Records from a dataset:
'''

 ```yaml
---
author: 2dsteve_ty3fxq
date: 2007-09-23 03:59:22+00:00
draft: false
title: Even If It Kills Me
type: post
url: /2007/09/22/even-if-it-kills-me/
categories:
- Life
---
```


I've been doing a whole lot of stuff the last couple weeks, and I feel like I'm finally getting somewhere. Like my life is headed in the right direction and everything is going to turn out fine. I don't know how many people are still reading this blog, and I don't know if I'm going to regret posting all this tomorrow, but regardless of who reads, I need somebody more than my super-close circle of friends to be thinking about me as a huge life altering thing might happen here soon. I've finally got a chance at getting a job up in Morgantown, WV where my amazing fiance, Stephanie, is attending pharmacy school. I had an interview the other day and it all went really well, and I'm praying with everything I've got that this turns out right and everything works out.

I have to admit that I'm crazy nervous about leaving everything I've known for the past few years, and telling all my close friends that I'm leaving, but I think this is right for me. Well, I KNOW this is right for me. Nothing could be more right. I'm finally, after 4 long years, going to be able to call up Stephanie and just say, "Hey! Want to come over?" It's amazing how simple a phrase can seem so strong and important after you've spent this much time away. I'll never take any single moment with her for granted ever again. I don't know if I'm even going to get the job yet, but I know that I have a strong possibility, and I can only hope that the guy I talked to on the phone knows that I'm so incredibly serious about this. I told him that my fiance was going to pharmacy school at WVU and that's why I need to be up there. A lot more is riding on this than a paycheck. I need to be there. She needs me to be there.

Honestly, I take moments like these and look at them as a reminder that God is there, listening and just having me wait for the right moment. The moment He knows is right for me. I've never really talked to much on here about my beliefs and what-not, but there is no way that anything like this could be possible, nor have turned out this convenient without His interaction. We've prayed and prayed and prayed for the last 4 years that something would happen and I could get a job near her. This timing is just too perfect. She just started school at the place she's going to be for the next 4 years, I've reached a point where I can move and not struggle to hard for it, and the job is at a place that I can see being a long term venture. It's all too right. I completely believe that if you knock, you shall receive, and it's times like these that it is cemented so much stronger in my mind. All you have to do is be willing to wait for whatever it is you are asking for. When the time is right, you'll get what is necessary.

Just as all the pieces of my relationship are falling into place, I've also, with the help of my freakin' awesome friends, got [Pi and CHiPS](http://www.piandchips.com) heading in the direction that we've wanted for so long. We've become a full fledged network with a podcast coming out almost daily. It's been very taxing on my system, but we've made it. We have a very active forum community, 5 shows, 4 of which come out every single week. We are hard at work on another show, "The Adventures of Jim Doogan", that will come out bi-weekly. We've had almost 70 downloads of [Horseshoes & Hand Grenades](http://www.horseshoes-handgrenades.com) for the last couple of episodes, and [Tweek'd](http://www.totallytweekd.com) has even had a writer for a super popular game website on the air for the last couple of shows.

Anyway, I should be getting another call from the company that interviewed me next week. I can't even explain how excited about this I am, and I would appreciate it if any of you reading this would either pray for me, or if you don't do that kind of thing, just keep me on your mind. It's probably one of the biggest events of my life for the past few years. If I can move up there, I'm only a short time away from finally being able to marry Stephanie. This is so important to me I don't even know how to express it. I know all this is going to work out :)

'''

Your job is to restate all of the data word for word.

 ```yaml
---
author: 2dsteve_ty3fxq
date: 2007-09-23 03:59:22+00:00
draft: false
title: Even If It Kills Me
type: post
url: /2007/09/22/even-if-it-kills-me/
categories:
- Life
---
```


I've been doing a whole lot of stuff the last couple weeks, and I feel like I'm finally getting somewhere. Like my life is headed in the right direction and everything is going to turn out fine. I don't know how many people are still reading this blog, and I don't know if I'm going to regret posting all this tomorrow, but regardless of who reads, I need somebody more than my super-close circle of friends to be thinking about me as a huge life altering thing might happen here soon. I've finally got a chance at getting a job up in Morgantown, WV where my amazing fiance, Stephanie, is attending pharmacy school. I had an interview the other day and it all went really well, and I'm praying with everything I've got that this turns out right and everything works out.

I have to admit that I'm crazy nervous about leaving everything I've known for the past few years, and telling all my close friends that I'm leaving, but I think this is right for me. Well, I KNOW this is right for me. Nothing could be more right. I'm finally, after 4 long years, going to be able to call up Stephanie and just say, "Hey! Want to come over?" It's amazing how simple a phrase can seem so strong and important after you've spent this much time away. I'll never take any single moment with her for granted ever again. I don't know if I'm even going to get the job yet, but I know that I have a strong possibility, and I can only hope that the guy I talked to on the phone knows that I'm so incredibly serious about this. I told him that my fiance was going to pharmacy school at WVU and that's why I need to be up there. A lot more is riding on this than a paycheck. I need to be there. She needs me to be there.

Honestly, I take moments like these and look at them as a reminder that God is there, listening and just having me wait for the right moment. The moment He knows is right for me. I've never really talked to much on here about my beliefs and what-not, but there is no way that anything like this could be possible, nor have turned out this convenient without His interaction. We've prayed and prayed and prayed for the last 4 years that something would happen and I could get a job near her. This timing is just too perfect. She just started school at the place she's going to be for the next 4 years, I've reached a point where I can move and not struggle to hard for it, and the job is at a place that I can see being a long term venture. It's all too right. I completely believe that if you knock, you shall receive, and it's times like these that it is cemented so much stronger in my mind. All you have to do is be willing to wait for whatever it is you are asking for. When the time is right, you'll get what is necessary.

Just as all the pieces of my relationship are falling into place, I've also, with the help of my freakin' awesome friends, got [Pi and CHiPS](http://www.piandchips.com) heading in the direction that we've wanted for so long. We've become a full fledged network with a podcast coming out almost daily. It's been very taxing on my system, but we've made it. We have a very active forum community, 5 shows, 4 of which come out every single week. We are hard at work on another show, "The Adventures of Jim Doogan", that will come out bi-weekly. We've had almost 70 downloads of [Horseshoes & Hand Grenades](http://www.horseshoes-handgrenades.com) for the last couple of episodes, and [Tweek'd](http://www.totallytweekd.com) has even had a writer for a super popular game website on the air for the last couple of shows.

Anyway, I should be getting another call from the company that interviewed me next week. I can't even explain how excited about this I am, and I would appreciate it if any of you reading this would either pray for me, or if you don't do that kind of thing, just keep me on your mind. It's probably one of the biggest events of my life for the past few years. If I can move up there, I'm only a short time away from finally being able to marry Stephanie. This is so important to me I don't even know how to express it. I know all this is going to work out :)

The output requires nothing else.